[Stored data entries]
================================

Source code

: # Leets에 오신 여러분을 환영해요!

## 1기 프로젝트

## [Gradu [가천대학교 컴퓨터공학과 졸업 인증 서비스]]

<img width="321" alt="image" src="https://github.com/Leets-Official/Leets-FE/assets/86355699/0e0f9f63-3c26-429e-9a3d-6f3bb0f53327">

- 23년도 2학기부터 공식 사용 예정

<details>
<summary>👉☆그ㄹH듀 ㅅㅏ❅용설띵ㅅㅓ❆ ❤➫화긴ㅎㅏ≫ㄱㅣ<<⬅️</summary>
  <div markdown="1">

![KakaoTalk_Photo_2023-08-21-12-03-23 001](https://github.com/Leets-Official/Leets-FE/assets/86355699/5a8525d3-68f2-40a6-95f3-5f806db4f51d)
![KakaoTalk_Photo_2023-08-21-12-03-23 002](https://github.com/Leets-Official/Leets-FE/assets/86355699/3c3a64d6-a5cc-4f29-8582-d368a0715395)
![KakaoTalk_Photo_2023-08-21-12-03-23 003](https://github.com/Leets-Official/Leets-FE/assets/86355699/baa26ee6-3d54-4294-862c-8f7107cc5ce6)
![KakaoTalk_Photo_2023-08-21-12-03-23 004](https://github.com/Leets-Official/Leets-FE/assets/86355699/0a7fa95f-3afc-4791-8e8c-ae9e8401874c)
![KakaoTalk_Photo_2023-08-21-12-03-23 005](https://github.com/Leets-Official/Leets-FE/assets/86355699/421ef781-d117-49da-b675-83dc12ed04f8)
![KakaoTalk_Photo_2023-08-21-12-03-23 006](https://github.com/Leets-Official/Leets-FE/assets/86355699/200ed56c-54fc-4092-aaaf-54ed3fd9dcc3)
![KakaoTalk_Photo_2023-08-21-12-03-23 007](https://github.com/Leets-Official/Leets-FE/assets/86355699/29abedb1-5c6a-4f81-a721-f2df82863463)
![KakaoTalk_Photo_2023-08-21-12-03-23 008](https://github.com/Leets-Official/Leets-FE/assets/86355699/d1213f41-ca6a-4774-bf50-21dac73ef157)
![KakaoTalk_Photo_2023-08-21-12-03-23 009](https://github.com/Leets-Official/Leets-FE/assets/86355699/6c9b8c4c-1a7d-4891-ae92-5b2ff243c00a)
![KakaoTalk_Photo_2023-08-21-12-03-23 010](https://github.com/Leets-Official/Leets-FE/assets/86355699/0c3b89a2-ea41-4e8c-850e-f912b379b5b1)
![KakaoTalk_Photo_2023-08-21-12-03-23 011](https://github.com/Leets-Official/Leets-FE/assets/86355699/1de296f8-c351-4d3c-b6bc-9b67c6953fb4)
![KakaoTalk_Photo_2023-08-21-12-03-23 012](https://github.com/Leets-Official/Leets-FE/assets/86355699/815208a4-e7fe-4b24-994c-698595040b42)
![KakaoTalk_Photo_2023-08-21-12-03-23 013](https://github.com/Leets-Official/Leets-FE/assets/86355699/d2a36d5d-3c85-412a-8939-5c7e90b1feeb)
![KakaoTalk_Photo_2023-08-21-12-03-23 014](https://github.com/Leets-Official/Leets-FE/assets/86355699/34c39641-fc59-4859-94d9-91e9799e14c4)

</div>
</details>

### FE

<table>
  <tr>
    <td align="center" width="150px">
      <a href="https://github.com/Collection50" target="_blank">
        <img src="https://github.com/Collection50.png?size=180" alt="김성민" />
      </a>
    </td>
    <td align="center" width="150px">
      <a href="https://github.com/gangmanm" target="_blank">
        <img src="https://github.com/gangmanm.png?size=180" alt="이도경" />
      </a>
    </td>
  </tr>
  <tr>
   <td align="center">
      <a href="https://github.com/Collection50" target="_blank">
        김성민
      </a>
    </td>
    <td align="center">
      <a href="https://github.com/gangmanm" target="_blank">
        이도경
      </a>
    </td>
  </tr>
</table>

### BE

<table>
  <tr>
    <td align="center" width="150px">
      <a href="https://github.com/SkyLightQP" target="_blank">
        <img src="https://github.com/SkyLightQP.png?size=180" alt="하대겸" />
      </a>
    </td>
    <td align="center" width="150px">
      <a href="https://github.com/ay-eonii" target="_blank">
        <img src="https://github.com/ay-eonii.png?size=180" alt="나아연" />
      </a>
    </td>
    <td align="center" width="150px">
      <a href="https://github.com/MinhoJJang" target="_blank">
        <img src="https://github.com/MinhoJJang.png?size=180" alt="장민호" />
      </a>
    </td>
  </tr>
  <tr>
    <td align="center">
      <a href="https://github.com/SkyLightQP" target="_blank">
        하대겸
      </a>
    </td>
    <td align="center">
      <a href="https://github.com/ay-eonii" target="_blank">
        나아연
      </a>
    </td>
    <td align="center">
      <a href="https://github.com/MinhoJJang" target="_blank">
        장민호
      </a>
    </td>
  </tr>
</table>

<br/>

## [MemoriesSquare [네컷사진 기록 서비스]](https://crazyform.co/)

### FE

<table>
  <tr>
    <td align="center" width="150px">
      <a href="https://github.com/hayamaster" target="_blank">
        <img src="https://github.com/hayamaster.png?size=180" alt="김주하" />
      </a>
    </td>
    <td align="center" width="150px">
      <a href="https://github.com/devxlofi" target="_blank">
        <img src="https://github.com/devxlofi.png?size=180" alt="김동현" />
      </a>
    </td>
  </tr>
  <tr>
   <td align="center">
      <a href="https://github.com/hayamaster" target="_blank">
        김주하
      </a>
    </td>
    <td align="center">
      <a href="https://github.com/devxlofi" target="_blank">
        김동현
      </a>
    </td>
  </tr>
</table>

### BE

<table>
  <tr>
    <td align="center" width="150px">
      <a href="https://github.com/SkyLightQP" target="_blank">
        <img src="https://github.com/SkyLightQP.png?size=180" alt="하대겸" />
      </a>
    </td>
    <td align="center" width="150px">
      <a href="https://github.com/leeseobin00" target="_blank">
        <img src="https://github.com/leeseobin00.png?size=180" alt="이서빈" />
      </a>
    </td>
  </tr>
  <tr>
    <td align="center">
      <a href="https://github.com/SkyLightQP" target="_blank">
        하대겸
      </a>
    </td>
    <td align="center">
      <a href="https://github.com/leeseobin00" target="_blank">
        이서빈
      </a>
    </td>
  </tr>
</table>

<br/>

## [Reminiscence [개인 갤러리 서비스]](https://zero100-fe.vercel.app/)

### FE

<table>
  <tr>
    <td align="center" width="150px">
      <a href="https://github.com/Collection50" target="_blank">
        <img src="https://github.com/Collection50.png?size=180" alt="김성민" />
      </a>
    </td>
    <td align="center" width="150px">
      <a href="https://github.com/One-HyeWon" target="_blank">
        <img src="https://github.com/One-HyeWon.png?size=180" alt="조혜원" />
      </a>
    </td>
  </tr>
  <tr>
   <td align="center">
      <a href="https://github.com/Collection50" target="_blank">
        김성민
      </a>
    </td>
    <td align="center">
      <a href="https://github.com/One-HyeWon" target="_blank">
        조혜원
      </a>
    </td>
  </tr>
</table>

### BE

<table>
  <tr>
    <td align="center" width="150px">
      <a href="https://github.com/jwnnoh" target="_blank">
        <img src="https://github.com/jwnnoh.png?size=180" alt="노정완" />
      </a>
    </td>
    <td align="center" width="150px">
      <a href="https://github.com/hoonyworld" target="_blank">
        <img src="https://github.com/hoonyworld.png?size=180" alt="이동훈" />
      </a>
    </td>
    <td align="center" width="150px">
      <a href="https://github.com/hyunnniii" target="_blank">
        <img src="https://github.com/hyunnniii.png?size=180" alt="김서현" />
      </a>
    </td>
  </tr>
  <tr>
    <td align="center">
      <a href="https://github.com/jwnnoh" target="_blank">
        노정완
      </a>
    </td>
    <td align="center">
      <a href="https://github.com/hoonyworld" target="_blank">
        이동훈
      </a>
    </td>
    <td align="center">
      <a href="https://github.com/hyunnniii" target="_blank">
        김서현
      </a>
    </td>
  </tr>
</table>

================================

▶ [Task statement]:
From the start of the data to the line that holds "<summary>👉☆그ㄹH듀 ㅅㅏ❅용설띵ㅅㅓ❆ ❤➫화긴ㅎㅏ≫ㄱㅣ<<⬅️</summary>", retype each line exactly, with both ends included.

▶ [Task output]:
Source code

: # Leets에 오신 여러분을 환영해요!

## 1기 프로젝트

## [Gradu [가천대학교 컴퓨터공학과 졸업 인증 서비스]]

<img width="321" alt="image" src="https://github.com/Leets-Official/Leets-FE/assets/86355699/0e0f9f63-3c26-429e-9a3d-6f3bb0f53327">

- 23년도 2학기부터 공식 사용 예정

<details>
<summary>👉☆그ㄹH듀 ㅅㅏ❅용설띵ㅅㅓ❆ ❤➫화긴ㅎㅏ≫ㄱㅣ<<⬅️</summary>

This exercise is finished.